Barakkenkamp (Hutment camp) Appelweg

This military camp was called ‘Barakkenkamp Appelweg’ and consisted of six hutments, built in a square. The site of Barakkenkamp Appelweg was partly forested. It was accessible via the Kapelweg and the Laan 1914. At this crossing, at the beginning of the Appelweg, a barrier was built on the ground of Amersfoort. The gate, made of bricks, and the remainder of the camp were situated a bit further on, on the ground of Leusden. Messrs. Hertzinger and Schimmel were the building contractors in charge of the erection of the huts and the Salomons company made the concrete foundations. Two huts were in use for the administration, a kitchen and a canteen. Four more huts served as quarters for young NCO’s and enlisted men. The officers and older NCO’s were accomodated in houses in Amersfoort. Next to the site at the Appelweg, at the corner of the Leusderweg and the Laan 1914, the  Barakkenkamp Amsvorde was built to house two companies. This site was owned by the municipality of Amersfoort. The Ministry of Defence paid the owners the rent for both sites.

The huts at the Appelweg were meant to house the soldiers that trained on the Leusderhei (training ground) and were also busy building the Grebbelinie (defence line) and  the defence line around Amersfoort. Some trenches built for training were discovered around Kamp Amersfoort.  During the mobilisation of 1939 – 1940 the 1st Batallion of the 16th Regiment Infantry was housed here, about 650 man in total. The commanding officer of the regiment was wing commander J. Visser, the officer in command of the batallion was reserve captain Jacob Klaverstijn. When the Germans attacked the Regiment was deployed in the surroundings of Hamersveld. After a few days of battle it was withdrawn behind the Hollandse Waterlinie (water defence line).

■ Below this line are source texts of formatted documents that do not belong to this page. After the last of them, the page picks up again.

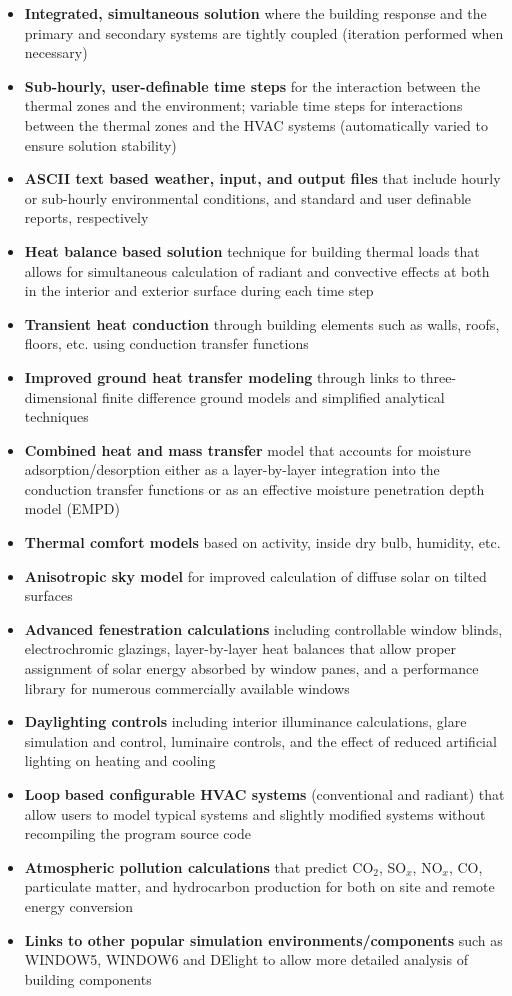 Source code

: \begin{itemize}
\item
  \textbf{Integrated, simultaneous solution} where the building response and the primary and secondary systems are tightly coupled (iteration performed when necessary)
\item
  \textbf{Sub-hourly, user-definable time steps} for the interaction between the thermal zones and the environment; variable time steps for interactions between the thermal zones and the HVAC systems (automatically varied to ensure solution stability)
\item
  \textbf{ASCII text based weather, input, and output files} that include hourly or sub-hourly environmental conditions, and standard and user definable reports, respectively
\item
  \textbf{Heat balance based solution} technique for building thermal loads that allows for simultaneous calculation of radiant and convective effects at both in the interior and exterior surface during each time step
\item
  \textbf{Transient heat conduction} through building elements such as walls, roofs, floors, etc. using conduction transfer functions
\item
  \textbf{Improved ground heat transfer modeling} through links to three-dimensional finite difference ground models and simplified analytical techniques
\item
  \textbf{Combined heat and mass transfer} model that accounts for moisture adsorption/desorption either as a layer-by-layer integration into the conduction transfer functions or as an effective moisture penetration depth model (EMPD)
\item
  \textbf{Thermal comfort models} based on activity, inside dry bulb, humidity, etc.
\item
  \textbf{Anisotropic sky model} for improved calculation of diffuse solar on tilted surfaces
\item
  \textbf{Advanced fenestration calculations} including controllable window blinds, electrochromic glazings, layer-by-layer heat balances that allow proper assignment of solar energy absorbed by window panes, and a performance library for numerous commercially available windows
\item
  \textbf{Daylighting controls} including interior illuminance calculations, glare simulation and control, luminaire controls, and the effect of reduced artificial lighting on heating and cooling
\item
  \textbf{Loop} \textbf{based configurable HVAC systems} (conventional and radiant) that allow users to model typical systems and slightly modified systems without recompiling the program source code
\item
  \textbf{Atmospheric pollution calculations} that predict CO\(_{2}\), SO\(_{x}\), NO\(_{x}\), CO, particulate matter, and hydrocarbon production for both on site and remote energy conversion
\item
  \textbf{Links to other popular simulation environments/components} such as WINDOW5, WINDOW6 and DElight to allow more detailed analysis of building components
\end{itemize}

Just like in the First World War the policy of The Netherlands was based on trying to remain neutral. In the thirties the government actually tried to prevent  another war. Still, a war was considered possible. The threat coming from Germany in the years between 1930 and 1940 lead  to the Dutch government spending more money in order to strenghten its defence lines. One of these was the Grebbelinie, running from the Grebbeberg, near the river Rhine to the IJsselmeer via Amersfoort.